Here’s the reality for many marketing executives today: Not enough staff, too little budget, added responsibilities and a fast-changing media landscape to navigate, including a social-media explosion.
More than a dozen professionals discussed those challenges – and ways to handle them — at WorldCity’s Marketing Connections on Jan. 21, as they sketched an agenda for talks in 2011.
One common concern: how to harness the power of social media to meet company goals and boost profits.
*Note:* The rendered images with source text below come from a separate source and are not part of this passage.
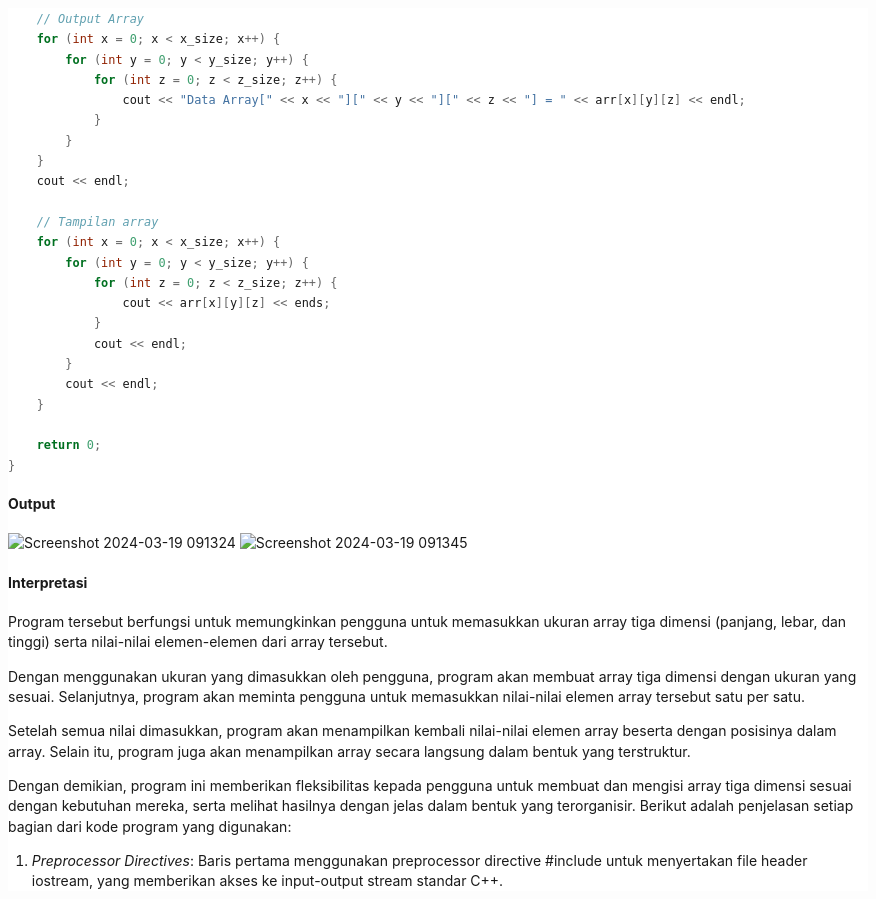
 ```C++
    // Output Array
    for (int x = 0; x < x_size; x++) {
        for (int y = 0; y < y_size; y++) {
            for (int z = 0; z < z_size; z++) {
                cout << "Data Array[" << x << "][" << y << "][" << z << "] = " << arr[x][y][z] << endl;
            }
        }
    }
    cout << endl;

    // Tampilan array
    for (int x = 0; x < x_size; x++) {
        for (int y = 0; y < y_size; y++) {
            for (int z = 0; z < z_size; z++) {
                cout << arr[x][y][z] << ends;
            }
            cout << endl;
        }
        cout << endl;
    }

    return 0;
}

```

#### Output

<img width="960" alt="Screenshot 2024-03-19 091324" src="https://github.com/Ikawida/TUGAS-2-MODUL-ARRAY-PRAKTIKUM-ALGORITMA-DAN-STRUKTUR-DATA-/assets/157208863/e5a52818-9bc3-4fad-9b9f-7dcaa62fe979">

<img width="960" alt="Screenshot 2024-03-19 091345" src="https://github.com/Ikawida/TUGAS-2-MODUL-ARRAY-PRAKTIKUM-ALGORITMA-DAN-STRUKTUR-DATA-/assets/157208863/1b93833a-e114-4ea3-b38f-0c75bf56e35f">

#### Interpretasi

Program tersebut berfungsi untuk memungkinkan pengguna untuk memasukkan ukuran array tiga dimensi (panjang, lebar, dan tinggi) serta nilai-nilai elemen-elemen dari array tersebut. 

Dengan menggunakan ukuran yang dimasukkan oleh pengguna, program akan membuat array tiga dimensi dengan ukuran yang sesuai. Selanjutnya, program akan meminta pengguna untuk memasukkan nilai-nilai elemen array tersebut satu per satu.

Setelah semua nilai dimasukkan, program akan menampilkan kembali nilai-nilai elemen array beserta dengan posisinya dalam array. Selain itu, program juga akan menampilkan array secara langsung dalam bentuk yang terstruktur.

Dengan demikian, program ini memberikan fleksibilitas kepada pengguna untuk membuat dan mengisi array tiga dimensi sesuai dengan kebutuhan mereka, serta melihat hasilnya dengan jelas dalam bentuk yang terorganisir.
Berikut adalah penjelasan setiap bagian dari kode program yang digunakan:

1. *Preprocessor Directives*: Baris pertama menggunakan preprocessor directive #include <iostream> untuk menyertakan file header iostream, yang memberikan akses ke input-output stream standar C++.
Facebook, Twitter and other social networks are so new that many employers are still struggling to figure out how to weave them into larger business strategies and how to measure their effectiveness.
“Right now, it’s like the wild, wild west” in social media, said Claudia Damas, a manager for Kinetic KW, which handles media planning and buying for “out-of-home media” such as billboards and cell-phones.
Some companies seem too keen to jump into social media. It’s important to remind them that “traditional media still rules,” said Annabel Beyra, a partner at The MarketWise Group,which offers marketing, public relations, logistics and other services largely for companies doing business in Latin America.
Others hesitate too much, concerned about the costs and effort to monitor public comments or perhaps appearing too commercial in social media, participants said.
Still, other companies aim to measure their effectiveness on new media, sometimes turning to new tools or business partners. Miami-based Quaxar, for example, offers software that tracks how customers in databases respond to different digital campaigns, helping measure customer loyalty and build relationships with customers, said Maria Meinhard, Quaxar’s business development chief.
Yet too few companies have a clear plan for social media to gauge if they’re really using the new media well, said Elisabetta Bell, growth services manager in Miami for Caterpillar Latin America, the heavy equipment maker.
“Strategy is key. If you don’t know where you’re going, you don’t know if you’re effective,” Bell said.
What’s indisputable is that new media is changing quickly, requiring marketers to shift tactics.
A couple of years ago, for instance, bloggers were hot for online marketing. Companies sometimes hired bloggers to write directly for company-sponsored Web sites or to mention their business on a blog, said Luigi Bellizi, director of marketing and communications in Miami for Grupo Radio Latino.
Now, well-known journalists such as TV’s Larry King or established media such as mainstream newspapers are gaining traction online, as consumers look for credible sources across all media platforms, he said.
“You can find so much information online that you can’t trust. You need to have a big name or company associated with it to be sure you can trust it,” Bellizi told the group.
Adding to the complexity, social media varies by country, requiring attention to local markets.
In Mexico, where crime and security are serious concerns, many people are wary of posting personal information on Facebook or using Twitter regularly, said MarketWise Group’s Beyra. In Venezuela, Twitter instead has become key to politics. Even Venezuelan President Hugo Chavez tweets.
Keeping up with new media is especially tricky, because marketing executives are juggling more tasks with lean staffs and budgets, participants said. Many companies are not adding marketing staff at Miami regional offices, even as they expand operations in buoyant Latin America.
That leaves stretched marketers seeking ways to convince leaders inside their companies to view marketing in a new way, “not as a cost center but as a driver for growth,” said Caterpillar’s Bell.